Heute, wenn ich zurückblicke, verstehe ich, was in jenen zehn Tagen wirklich geschah. Vipassana wurde für mich wie eine Regenjacke, die mich vor einem grossen Sturm schützen sollte, der noch kommen würde.
Sturm – 2014 bis 2018
Was folgte, waren sehr schwierige Jahre. Beruflich und privat kam vieles gleichzeitig – Herausforderungen, die mich zeitweise unter Wasser zogen.
Ich will ehrlich sein: Ich konnte Dhamma in dieser Sturmzeit nicht optimal einsetzen. Ein Retreat gibt einem etwas Wichtiges mit auf den Weg, aber wenn die Wellen hoch schlagen, ist es schwer, ruhig zu sitzen. Trotzdem – Dhamma war da. Es gab mir immer wieder die Möglichkeit, kurz aufzutauchen. Luft zu holen. Und dann weiterzumachen.

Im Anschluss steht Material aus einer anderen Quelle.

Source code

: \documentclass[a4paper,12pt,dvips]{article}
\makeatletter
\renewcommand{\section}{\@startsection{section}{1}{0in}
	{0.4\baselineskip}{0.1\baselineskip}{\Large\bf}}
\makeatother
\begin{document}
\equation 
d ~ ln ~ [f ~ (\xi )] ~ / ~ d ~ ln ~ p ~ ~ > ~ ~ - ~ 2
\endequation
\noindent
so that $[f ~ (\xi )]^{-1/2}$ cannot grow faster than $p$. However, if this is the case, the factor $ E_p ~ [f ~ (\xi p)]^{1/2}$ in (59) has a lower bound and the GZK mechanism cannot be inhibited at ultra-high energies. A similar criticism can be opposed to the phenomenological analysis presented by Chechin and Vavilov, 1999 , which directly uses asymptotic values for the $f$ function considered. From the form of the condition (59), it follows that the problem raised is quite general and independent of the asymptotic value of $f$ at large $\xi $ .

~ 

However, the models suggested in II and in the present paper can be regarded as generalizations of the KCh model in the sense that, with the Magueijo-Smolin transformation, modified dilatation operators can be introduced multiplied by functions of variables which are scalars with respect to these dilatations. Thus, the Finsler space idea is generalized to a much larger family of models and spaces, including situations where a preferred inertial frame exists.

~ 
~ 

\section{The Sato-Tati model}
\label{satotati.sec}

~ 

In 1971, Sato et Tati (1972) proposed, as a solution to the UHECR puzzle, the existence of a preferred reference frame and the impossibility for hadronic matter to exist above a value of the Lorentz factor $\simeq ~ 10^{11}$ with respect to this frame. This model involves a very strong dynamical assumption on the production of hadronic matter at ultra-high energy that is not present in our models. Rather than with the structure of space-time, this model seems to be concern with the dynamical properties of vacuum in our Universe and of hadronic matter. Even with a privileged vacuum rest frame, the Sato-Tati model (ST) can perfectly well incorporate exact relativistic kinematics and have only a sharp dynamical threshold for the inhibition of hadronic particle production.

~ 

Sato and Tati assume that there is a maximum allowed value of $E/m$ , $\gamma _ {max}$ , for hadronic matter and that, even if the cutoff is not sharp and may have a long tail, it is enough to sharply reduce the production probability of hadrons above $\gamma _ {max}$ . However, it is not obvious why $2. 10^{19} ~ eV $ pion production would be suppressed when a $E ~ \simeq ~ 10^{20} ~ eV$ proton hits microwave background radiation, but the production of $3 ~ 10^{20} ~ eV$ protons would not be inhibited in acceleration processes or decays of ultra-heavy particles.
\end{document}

Es gab Lichtblicke. Momente einer stillen Gelassenheit, in denen ich die Dinge annehmen konnte, wie sie waren. Ich blieb nicht gelähmt. Ich handelte weiter. Vielleicht ist das die eigentliche Gabe dieses Weges: nicht die Kraft, den Sturm zu verhindern, sondern die Fähigkeit, ihm nicht zu erliegen.
Der zweite Retreat – 2019
2019, kurz vor der Corona-Pandemie, ging ich erneut nach Österreich. Zehn Tage. Ich brauchte einen Weg, um aus dem enormen Druck herauszufinden, den ich beruflich spürte – ohne zu ahnen, was 2020 noch auf mich zukommen würde.
Vipassana lehrte mich damals das Loslassen. Nicht als Resignation, sondern als bewusstes Annehmen dessen, was ist. Rückblickend war dieser Retreat eine Vorbereitung. Etwas in mir wusste, dass ich mich stärken musste.
Die Spitze des Eisbergs – 2020
2020 kam der Moment, in dem alles zusammenkam. Was sich über Jahre aufgebaut hatte, brach an einem Punkt auf. Ich stand da – völlig blossgestellt. Meine Maske wurde gerissen, mein Ego lag in Stücken vor mir.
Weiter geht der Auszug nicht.